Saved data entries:

-=-=-

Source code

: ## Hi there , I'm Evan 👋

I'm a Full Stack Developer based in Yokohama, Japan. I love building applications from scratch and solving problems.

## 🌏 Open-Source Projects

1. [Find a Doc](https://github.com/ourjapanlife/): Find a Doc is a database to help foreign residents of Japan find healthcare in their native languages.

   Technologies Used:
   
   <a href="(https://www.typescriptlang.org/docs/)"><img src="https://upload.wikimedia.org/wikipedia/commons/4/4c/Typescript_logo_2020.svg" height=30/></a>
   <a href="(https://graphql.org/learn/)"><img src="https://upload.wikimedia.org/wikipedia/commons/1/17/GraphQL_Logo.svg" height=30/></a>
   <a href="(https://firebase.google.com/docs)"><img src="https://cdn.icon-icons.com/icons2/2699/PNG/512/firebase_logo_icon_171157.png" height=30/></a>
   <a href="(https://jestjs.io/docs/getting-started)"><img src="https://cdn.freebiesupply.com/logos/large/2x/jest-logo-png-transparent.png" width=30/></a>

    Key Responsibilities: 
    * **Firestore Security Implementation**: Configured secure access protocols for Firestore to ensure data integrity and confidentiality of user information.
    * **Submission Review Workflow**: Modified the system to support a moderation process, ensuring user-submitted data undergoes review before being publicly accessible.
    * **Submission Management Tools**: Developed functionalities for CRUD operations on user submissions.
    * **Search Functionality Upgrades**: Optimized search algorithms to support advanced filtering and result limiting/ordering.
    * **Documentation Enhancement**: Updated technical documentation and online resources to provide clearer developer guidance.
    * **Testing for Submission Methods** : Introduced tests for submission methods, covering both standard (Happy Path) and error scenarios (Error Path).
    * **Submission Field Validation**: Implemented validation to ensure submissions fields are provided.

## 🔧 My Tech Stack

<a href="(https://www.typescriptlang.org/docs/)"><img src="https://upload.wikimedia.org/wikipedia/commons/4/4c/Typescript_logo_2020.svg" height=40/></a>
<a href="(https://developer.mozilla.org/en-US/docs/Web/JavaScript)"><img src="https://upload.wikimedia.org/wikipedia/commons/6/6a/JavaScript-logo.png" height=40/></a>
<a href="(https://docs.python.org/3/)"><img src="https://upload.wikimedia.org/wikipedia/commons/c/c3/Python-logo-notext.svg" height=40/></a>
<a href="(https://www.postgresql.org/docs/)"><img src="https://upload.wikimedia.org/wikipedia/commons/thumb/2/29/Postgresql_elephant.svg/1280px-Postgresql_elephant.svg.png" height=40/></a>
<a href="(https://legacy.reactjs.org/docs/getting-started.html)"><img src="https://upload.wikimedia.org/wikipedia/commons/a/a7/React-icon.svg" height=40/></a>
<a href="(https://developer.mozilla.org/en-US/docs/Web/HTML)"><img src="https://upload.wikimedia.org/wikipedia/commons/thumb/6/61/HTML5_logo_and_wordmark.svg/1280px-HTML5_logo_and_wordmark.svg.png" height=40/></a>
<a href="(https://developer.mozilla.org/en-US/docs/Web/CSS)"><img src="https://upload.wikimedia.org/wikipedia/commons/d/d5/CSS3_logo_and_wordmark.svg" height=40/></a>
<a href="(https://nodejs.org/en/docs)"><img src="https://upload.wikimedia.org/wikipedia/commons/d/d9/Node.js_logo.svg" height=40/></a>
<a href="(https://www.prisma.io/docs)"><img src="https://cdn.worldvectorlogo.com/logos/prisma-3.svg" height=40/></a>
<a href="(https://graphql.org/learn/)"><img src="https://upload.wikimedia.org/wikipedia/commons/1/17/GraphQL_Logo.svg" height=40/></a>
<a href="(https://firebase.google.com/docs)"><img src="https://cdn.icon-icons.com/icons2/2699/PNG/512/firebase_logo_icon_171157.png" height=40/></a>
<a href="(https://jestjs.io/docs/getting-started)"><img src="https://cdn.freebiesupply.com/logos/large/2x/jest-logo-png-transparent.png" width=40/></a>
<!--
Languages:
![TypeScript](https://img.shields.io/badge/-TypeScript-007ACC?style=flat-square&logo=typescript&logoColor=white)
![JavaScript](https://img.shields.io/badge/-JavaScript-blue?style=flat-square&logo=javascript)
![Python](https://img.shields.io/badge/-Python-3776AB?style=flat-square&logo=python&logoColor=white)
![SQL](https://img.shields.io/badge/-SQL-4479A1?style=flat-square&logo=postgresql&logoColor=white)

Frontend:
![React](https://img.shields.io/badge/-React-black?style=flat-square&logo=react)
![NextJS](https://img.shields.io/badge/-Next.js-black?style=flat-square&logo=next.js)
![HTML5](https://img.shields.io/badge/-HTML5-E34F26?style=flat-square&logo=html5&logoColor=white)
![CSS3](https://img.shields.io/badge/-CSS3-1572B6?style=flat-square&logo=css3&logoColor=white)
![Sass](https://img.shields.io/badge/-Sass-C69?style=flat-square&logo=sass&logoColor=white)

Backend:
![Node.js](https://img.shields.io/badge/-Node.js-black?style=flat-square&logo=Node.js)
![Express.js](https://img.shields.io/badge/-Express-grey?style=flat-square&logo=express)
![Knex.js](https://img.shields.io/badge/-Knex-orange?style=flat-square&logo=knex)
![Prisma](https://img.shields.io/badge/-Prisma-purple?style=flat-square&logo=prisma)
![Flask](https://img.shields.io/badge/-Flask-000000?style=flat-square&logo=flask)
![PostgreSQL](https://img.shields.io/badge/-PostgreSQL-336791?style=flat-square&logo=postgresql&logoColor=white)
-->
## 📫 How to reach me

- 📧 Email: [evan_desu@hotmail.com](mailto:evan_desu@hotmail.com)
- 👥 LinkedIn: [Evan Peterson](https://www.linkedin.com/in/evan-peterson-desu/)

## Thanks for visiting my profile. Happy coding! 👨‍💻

-=-=-

WHAT TO DO: Each line of the data that includes "prisma" counts once; say how many there are, giving nothing but the number.

RESPONSE TO THIS EXERCISE: 2